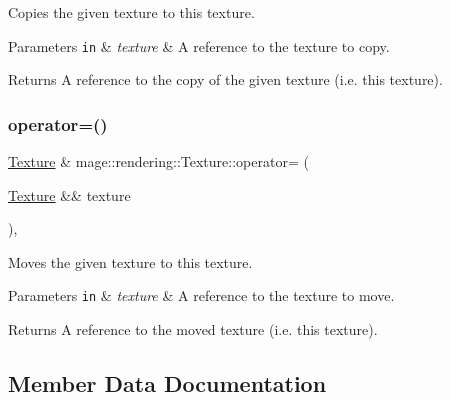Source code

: Copies the given texture to this texture.


\begin{DoxyParams}[1]{Parameters}
\mbox{\tt in}  & {\em texture} & A reference to the texture to copy. \\
\hline
\end{DoxyParams}
\begin{DoxyReturn}{Returns}
A reference to the copy of the given texture (i.\+e. this texture). 
\end{DoxyReturn}
\mbox{\label{classmage_1_1rendering_1_1_texture_a8c9062f5d8045272c254eb0fa1ab4feb}} 
\subsubsection{\texorpdfstring{operator=()}{operator=()}\hspace{0.1cm}{\footnotesize\ttfamily [2/2]}}
{\footnotesize\ttfamily \mbox{\hyperlink{classmage_1_1rendering_1_1_texture}{Texture}} \& mage\+::rendering\+::\+Texture\+::operator= (\begin{DoxyParamCaption}\item[{\mbox{\hyperlink{classmage_1_1rendering_1_1_texture}{Texture}} \&\&}]{texture }\end{DoxyParamCaption})\hspace{0.3cm}{\ttfamily [default]}, {\ttfamily [noexcept]}}

Moves the given texture to this texture.


\begin{DoxyParams}[1]{Parameters}
\mbox{\tt in}  & {\em texture} & A reference to the texture to move. \\
\hline
\end{DoxyParams}
\begin{DoxyReturn}{Returns}
A reference to the moved texture (i.\+e. this texture). 
\end{DoxyReturn}


\subsection{Member Data Documentation}
\mbox{\label{classmage_1_1rendering_1_1_texture_a71312b72f42a9a6a90c0b4555e586308}}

□ □ □ □

Everything in the listing must be restated word for word, except for the pictures.

Source code

: Copies the given texture to this texture.


\begin{DoxyParams}[1]{Parameters}
\mbox{\tt in}  & {\em texture} & A reference to the texture to copy. \\
\hline
\end{DoxyParams}
\begin{DoxyReturn}{Returns}
A reference to the copy of the given texture (i.\+e. this texture). 
\end{DoxyReturn}
\mbox{\label{classmage_1_1rendering_1_1_texture_a8c9062f5d8045272c254eb0fa1ab4feb}} 
\subsubsection{\texorpdfstring{operator=()}{operator=()}\hspace{0.1cm}{\footnotesize\ttfamily [2/2]}}
{\footnotesize\ttfamily \mbox{\hyperlink{classmage_1_1rendering_1_1_texture}{Texture}} \& mage\+::rendering\+::\+Texture\+::operator= (\begin{DoxyParamCaption}\item[{\mbox{\hyperlink{classmage_1_1rendering_1_1_texture}{Texture}} \&\&}]{texture }\end{DoxyParamCaption})\hspace{0.3cm}{\ttfamily [default]}, {\ttfamily [noexcept]}}

Moves the given texture to this texture.


\begin{DoxyParams}[1]{Parameters}
\mbox{\tt in}  & {\em texture} & A reference to the texture to move. \\
\hline
\end{DoxyParams}
\begin{DoxyReturn}{Returns}
A reference to the moved texture (i.\+e. this texture). 
\end{DoxyReturn}


\subsection{Member Data Documentation}
\mbox{\label{classmage_1_1rendering_1_1_texture_a71312b72f42a9a6a90c0b4555e586308}}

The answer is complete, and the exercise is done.